Task requirements >> Below are the entries. Transcribe exactly the lines from the one with "## Features" through the one with "- **API for", ends included, and leave out all others.

Data entries:

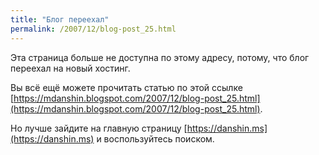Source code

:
 ```yaml
---
title: "Блог переехал"
permalink: /2007/12/blog-post_25.html
---
```

Эта страница больше не доступна по этому адресу, потому, что блог переехал на новый хостинг.

Вы всё ещё можете прочитать статью по этой ссылке [https://mdanshin.blogspot.com/2007/12/blog-post_25.html](https://mdanshin.blogspot.com/2007/12/blog-post_25.html).

Но лучше зайдите на главную страницу [https://danshin.ms](https://danshin.ms) и воспользуйтесь поиском.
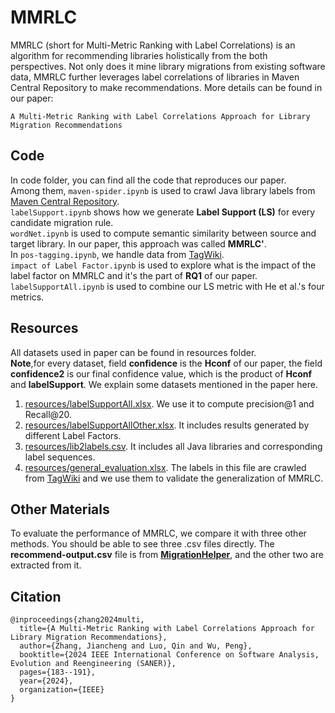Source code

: # MMRLC

MMRLC (short for Multi-Metric Ranking with Label Correlations) is an algorithm for recommending libraries holistically from the both perspectives. Not only does it mine library migrations from existing software data, MMRLC further leverages label correlations of libraries in Maven Central Repository to make recommendations.
More details can be found in our paper:
```
A Multi-Metric Ranking with Label Correlations Approach for Library Migration Recommendations
```

## Code
In code folder, you can find all the code that reproduces our paper.</br>
Among them, `maven-spider.ipynb` is used to crawl  Java library labels from [Maven Central Repository](https://mvnrepository.com/repos/central).</br>
`labelSupport.ipynb` shows how we generate **Label Support (LS)** for every candidate migration rule.</br>
`wordNet.ipynb` is used to compute semantic similarity between source and target library. In our paper, this approach was called **MMRLC'**.</br>
In `pos-tagging.ipynb`, we handle data from [TagWiki](https://stackoverflow.com/tags).</br>
`impact of Label Factor.ipynb` is used to explore what is the impact of the label factor on MMRLC and it's the part of **RQ1** of our paper. </br>
`labelSupportAll.ipynb` is used to combine our LS metric with He et al.'s four metrics.

## Resources
All datasets used in paper can be found in resources folder. </br>
**Note**,for every dataset, field **confidence** is the **Hconf** of our paper, the field **confidence2** is our final confidence value, which is the product of **Hconf** and **labelSupport**.
We  explain some  datasets mentioned in the paper here.
1. [resources/labelSupportAll.xlsx](resources/labelSupportAll.xlsx).  We use it to compute precision@1 and Recall@20.
2. [resources/labelSupportAllOther.xlsx](resources/labelSupportAllOther.xlsx). It includes results generated by different Label Factors.
3. [resources/lib2labels.csv](resources/lib2labels.csv).  It includes all Java libraries and corresponding label sequences.
4. [resources/general_evaluation.xlsx](resources/general_evaluation.xlsx).  The labels in this file are crawled from [TagWiki](https://stackoverflow.com/tags) and we use them to validate the generalization of MMRLC.

## Other Materials
To evaluate the performance of MMRLC, we compare it with three other methods. You should be able to see three .csv files directly. The **recommend-output.csv** file is from **[MigrationHelper](https://github.com/hehao98/MigrationHelper)**, and the other two are extracted from it.

## Citation
```
@inproceedings{zhang2024multi,
  title={A Multi-Metric Ranking with Label Correlations Approach for Library Migration Recommendations},
  author={Zhang, Jiancheng and Luo, Qin and Wu, Peng},
  booktitle={2024 IEEE International Conference on Software Analysis, Evolution and Reengineering (SANER)},
  pages={183--191},
  year={2024},
  organization={IEEE}
}
```

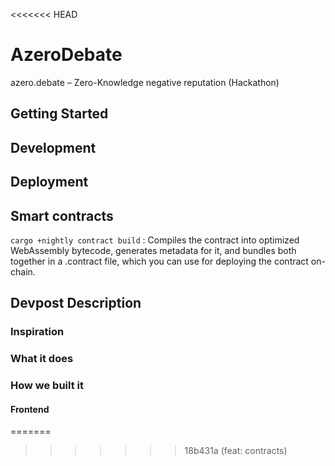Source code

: <<<<<<< HEAD


# AzeroDebate 


azero.debate – Zero-Knowledge negative reputation (Hackathon)

## Getting Started


## Development



## Deployment






## Smart contracts 

``` cargo +nightly contract build ``` :
Compiles the contract into optimized WebAssembly bytecode, generates metadata for it, and bundles both together in a <name>.contract file, which you can use for deploying the contract on-chain.
  
 
 
## Devpost Description

 
### Inspiration
  
  
### What it does
  
  
### How we built it
  
  
  
#### Frontend

  
  
  


=======
>>>>>>> 18b431a (feat: contracts)
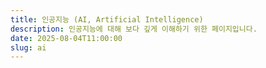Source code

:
 ```yaml
---
title: 인공지능 (AI, Artificial Intelligence)
description: 인공지능에 대해 보다 깊게 이해하기 위한 페이지입니다.
date: 2025-08-04T11:00:00
slug: ai
---
```

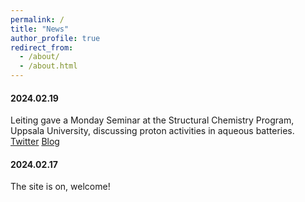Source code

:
 ```yaml
---
permalink: /
title: "News"
author_profile: true
redirect_from: 
  - /about/
  - /about.html
---
```


#### 2024.02.19
Leiting gave a Monday Seminar at the Structural Chemistry Program, Uppsala University, discussing proton activities in aqueous batteries. [Twitter](https://x.com/angstromABC/status/1759619242800853058?s=20) [Blog](https://leitingzhang.github.io/posts/2024/02/blog-1/)

#### 2024.02.17
The site is on, welcome!

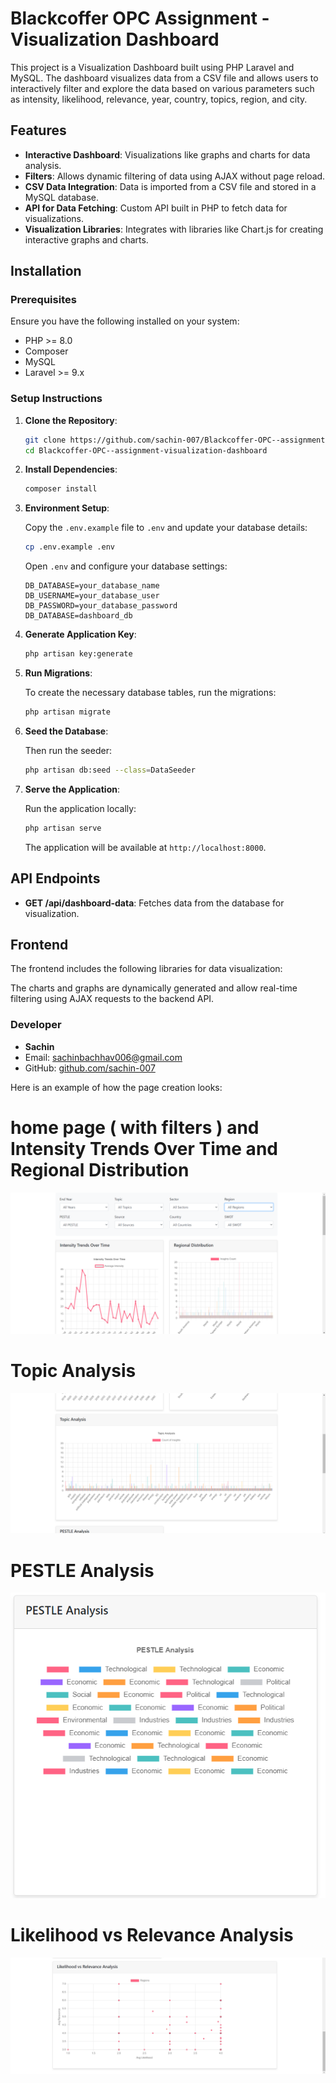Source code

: # Blackcoffer OPC Assignment - Visualization Dashboard

This project is a Visualization Dashboard built using PHP Laravel and MySQL. The dashboard visualizes data from a CSV file and allows users to interactively filter and explore the data based on various parameters such as intensity, likelihood, relevance, year, country, topics, region, and city.

## Features

- **Interactive Dashboard**: Visualizations like graphs and charts for data analysis.
- **Filters**: Allows dynamic filtering of data using AJAX without page reload.
- **CSV Data Integration**: Data is imported from a CSV file and stored in a MySQL database.
- **API for Data Fetching**: Custom API built in PHP to fetch data for visualizations.
- **Visualization Libraries**: Integrates with libraries like  Chart.js for creating interactive graphs and charts.

## Installation

### Prerequisites

Ensure you have the following installed on your system:

- PHP >= 8.0
- Composer
- MySQL
- Laravel >= 9.x

### Setup Instructions

1. **Clone the Repository**:

    ```bash
    git clone https://github.com/sachin-007/Blackcoffer-OPC--assignment-visualization-dashboard.git
    cd Blackcoffer-OPC--assignment-visualization-dashboard
    ```

2. **Install Dependencies**:

    ```bash
    composer install
    ```

3. **Environment Setup**:

    Copy the `.env.example` file to `.env` and update your database details:

    ```bash
    cp .env.example .env
    ```

    Open `.env` and configure your database settings:

    ```env
    DB_DATABASE=your_database_name
    DB_USERNAME=your_database_user
    DB_PASSWORD=your_database_password
    DB_DATABASE=dashboard_db
    
    ```

4. **Generate Application Key**:

    ```bash
    php artisan key:generate
    ```

5. **Run Migrations**:

    To create the necessary database tables, run the migrations:

    ```bash
    php artisan migrate
    ```

6. **Seed the Database**:

    Then run the seeder:

    ```bash
    php artisan db:seed --class=DataSeeder
    ```

7. **Serve the Application**:

    Run the application locally:

    ```bash
    php artisan serve
    ```

    The application will be available at `http://localhost:8000`.

## API Endpoints

- **GET /api/dashboard-data**: Fetches data from the database for visualization.

## Frontend

The frontend includes the following libraries for data visualization:
  
  The charts and graphs are dynamically generated and allow real-time filtering using AJAX requests to the backend API.


### Developer

- **Sachin**
- Email: [sachinbachhav006@gmail.com](mailto:sachinbachhav006@gmail.com)
- GitHub: [github.com/sachin-007](https://github.com/sachin-007)



Here is an example of how the page creation looks:

# home page ( with filters ) and Intensity Trends Over Time and Regional Distribution
![ home ](/storage/app/public/snapshots/d1.png)

# Topic Analysis
![ create page and add block ](/storage/app/public/snapshots/d2.png)

# PESTLE Analysis
![ create page and add block ](/storage/app/public/snapshots/d3.png)

# Likelihood vs Relevance Analysis
![ create page and add block ](/storage/app/public/snapshots/d4.png)

<!-- # Video preview  -->


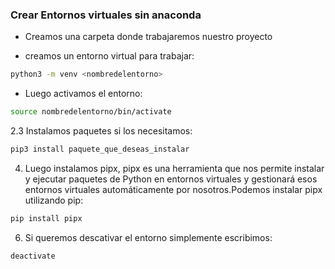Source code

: ### Crear Entornos virtuales sin anaconda

- Creamos una carpeta donde trabajaremos nuestro proyecto

- creamos un entorno virtual para trabajar:
```sh
python3 -m venv <nombredelentorno>
```

- Luego activamos el entorno:
```sh
source nombredelentorno/bin/activate
```

2.3 Instalamos paquetes si los necesitamos:
```sh
pip3 install paquete_que_deseas_instalar
```

4. Luego instalamos pipx, pipx es una herramienta que nos permite instalar y ejecutar paquetes de Python en entornos virtuales y gestionará esos entornos virtuales automáticamente por nosotros.Podemos instalar pipx utilizando pip:
```sh
pip install pipx
```

6. Si queremos descativar el entorno simplemente escribimos:
```sh
deactivate
```

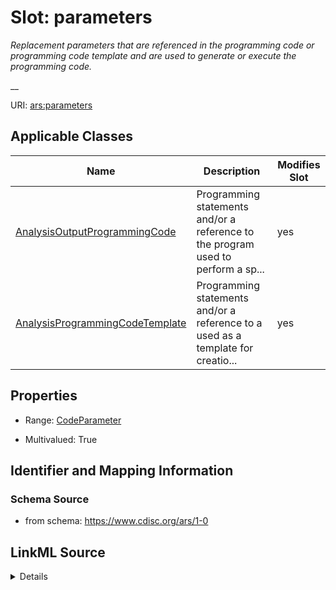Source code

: # Slot: parameters


_Replacement parameters that are referenced in the programming code or programming code template and  are used to generate or execute the programming code._

__



URI: [ars:parameters](https://www.cdisc.org/ars/1-0/parameters)



<!-- no inheritance hierarchy -->




## Applicable Classes

| Name | Description | Modifies Slot |
| --- | --- | --- |
[AnalysisOutputProgrammingCode](AnalysisOutputProgrammingCode.md) | Programming statements and/or a reference to the program used to perform a sp... |  yes  |
[AnalysisProgrammingCodeTemplate](AnalysisProgrammingCodeTemplate.md) | Programming statements and/or a reference to a used as a template for creatio... |  yes  |







## Properties

* Range: [CodeParameter](CodeParameter.md)

* Multivalued: True





## Identifier and Mapping Information







### Schema Source


* from schema: https://www.cdisc.org/ars/1-0




## LinkML Source

<details>
```yaml
name: parameters
description: 'Replacement parameters that are referenced in the programming code or
  programming code template and  are used to generate or execute the programming code.

  '
from_schema: https://www.cdisc.org/ars/1-0
rank: 1000
multivalued: true
alias: parameters
domain_of:
- AnalysisOutputProgrammingCode
range: CodeParameter
inlined: true
inlined_as_list: true

```
</details>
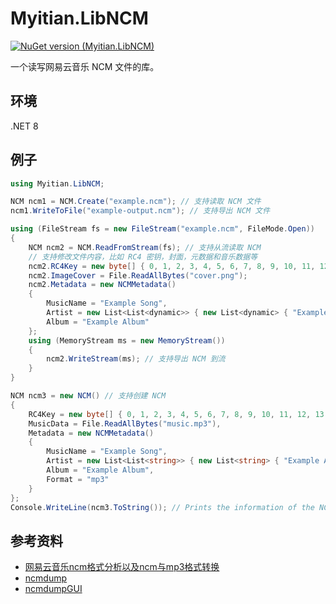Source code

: # Myitian.LibNCM
[![NuGet version (Myitian.LibNCM)](https://img.shields.io/badge/nuget-Myitian.LibNCM-6cf)](https://www.nuget.org/packages/Myitian.LibNCM)

一个读写网易云音乐 NCM 文件的库。

## 环境
.NET 8

## 例子
```csharp
using Myitian.LibNCM;

NCM ncm1 = NCM.Create("example.ncm"); // 支持读取 NCM 文件
ncm1.WriteToFile("example-output.ncm"); // 支持导出 NCM 文件

using (FileStream fs = new FileStream("example.ncm", FileMode.Open))
{
    NCM ncm2 = NCM.ReadFromStream(fs); // 支持从流读取 NCM
    // 支持修改文件内容，比如 RC4 密钥，封面，元数据和音乐数据等
    ncm2.RC4Key = new byte[] { 0, 1, 2, 3, 4, 5, 6, 7, 8, 9, 10, 11, 12, 13, 14, 15, 16, 17, 18, 19 };
    ncm2.ImageCover = File.ReadAllBytes("cover.png");
    ncm2.Metadata = new NCMMetadata()
    {
        MusicName = "Example Song",
        Artist = new List<List<dynamic>> { new List<dynamic> { "Example Artist", 0 } },
        Album = "Example Album"
    };
    using (MemoryStream ms = new MemoryStream())
    {
        ncm2.WriteStream(ms); // 支持导出 NCM 到流
    }
}

NCM ncm3 = new NCM() // 支持创建 NCM
{
    RC4Key = new byte[] { 0, 1, 2, 3, 4, 5, 6, 7, 8, 9, 10, 11, 12, 13, 14, 15, 16, 17, 18, 19 },
    MusicData = File.ReadAllBytes("music.mp3"),
    Metadata = new NCMMetadata()
    {
        MusicName = "Example Song",
        Artist = new List<List<string>> { new List<string> { "Example Artist", "0" } },
        Album = "Example Album",
        Format = "mp3"
    }
};
Console.WriteLine(ncm3.ToString()); // Prints the information of the NCM file
```

## 参考资料
- [网易云音乐ncm格式分析以及ncm与mp3格式转换](https://www.cnblogs.com/cyx-b/p/13443003.html)
- [ncmdump](https://github.com/taurusxin/ncmdump)
- [ncmdumpGUI](https://github.com/kpali/ncmdumpGUI)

Solution below >>
## Features

- **Interactive Dashboard**: Visualizations like graphs and charts for data analysis.
- **Filters**: Allows dynamic filtering of data using AJAX without page reload.
- **CSV Data Integration**: Data is imported from a CSV file and stored in a MySQL database.
- **API for Data Fetching**: Custom API built in PHP to fetch data for visualizations.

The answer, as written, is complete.